Antero de Quental e a decadência dos povos penilsulares

A análise global de Antero de Quental sobre a decadência dos povos peninsulares resume-se, segundo o seu discurso em 1871, em três pilares pecaminosos, castradores da liberdade e do génio do povo ibérico, que alicerçados num catolicismo cruel, teve o seu início no Concílio de Trento, nos finais do século XVI.
Esses três factores capitais foram; a transformação do catolicismo no concílio de Trento, o absolutismo politico com o fim das liberdades individuais e as conquistas guerreiras nas terras colonizadas. Entrelaçando esses três factores capitais, o pensamento, a política e o trabalho foram sendo destruídos, o primeiro pela opressão religiosa, o segundo pelo absolutismo monárquico e o terceiro pelas más orientações das economias nacionais.
Começando pela dissecação desse evento chamado, Concílio de Trento, onde a instituição igreja católica perversamente distorceu a visão do cristianismo, fazendo com que só os Papas pudessem fazer reformas, o voto das nações por cabeça foi alterado, deixou de ser universal e passou a ser representado maioritariamente por bispos e cardeais italianos esses sim, mais do que italianos eram romanos, que serviam o despotismo clerical de Roma, a titulo de exemplo, nesse concílio os votos de Portugal, Espanha, e França e dos estados alemães católicos nunca ultrapassaram os 60, enquanto os votos por parte dos cardeais e bispos italianos superavam os 180.

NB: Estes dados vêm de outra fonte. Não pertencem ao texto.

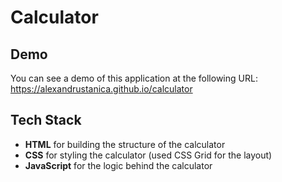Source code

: # Calculator

## Demo
You can see a demo of this application at the following URL: https://alexandrustanica.github.io/calculator

## Tech Stack
- **HTML** for building the structure of the calculator
- **CSS** for styling the calculator (used CSS Grid for the layout)
- **JavaScript** for the logic behind the calculator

Também o conceito de pecado original foi introduzido, ficando dogmaticamente estabelecido que para castigar o homem na terra era necessário condena-lo no céu, sendo as vontades próprias do indivíduo aniquiladas e o direito á crítica sujeito a heresia. A idolatria, presente no dogma da eucaristia, sistematizado para levar ao controlo dos crentes e os afastar do paganismo, uma espécie de propaganda sub-reptícia para levar este sistema religioso a ser adorado e glorificado e jamais colocado em causa. Para que os crentes não se desviassem deste caminho do divino, foi introduzida a confissão, mas desta vez obrigatória, no 4.º Concílio de Latrão a confissão era opcional, e sua obrigatoriedade doravante fundamentava-se na impossibilidade da alma, por ela própria, não se poder comunicar com Deus, senão por intermédio de um padre. Daqui resultou que o indivíduo iria ter um director espiritual, um conselheiro religioso que o orientava e cimentava as suas convicções religiosas.
Estavam reunidas as condições para a criação de uma polícia romana, imposta aos governos dos países católicos, a inquisição foi redesenhada, baseando-se em pressupostos desumanos e coadjuvada pela delação que se tornaria numa virtude religiosa.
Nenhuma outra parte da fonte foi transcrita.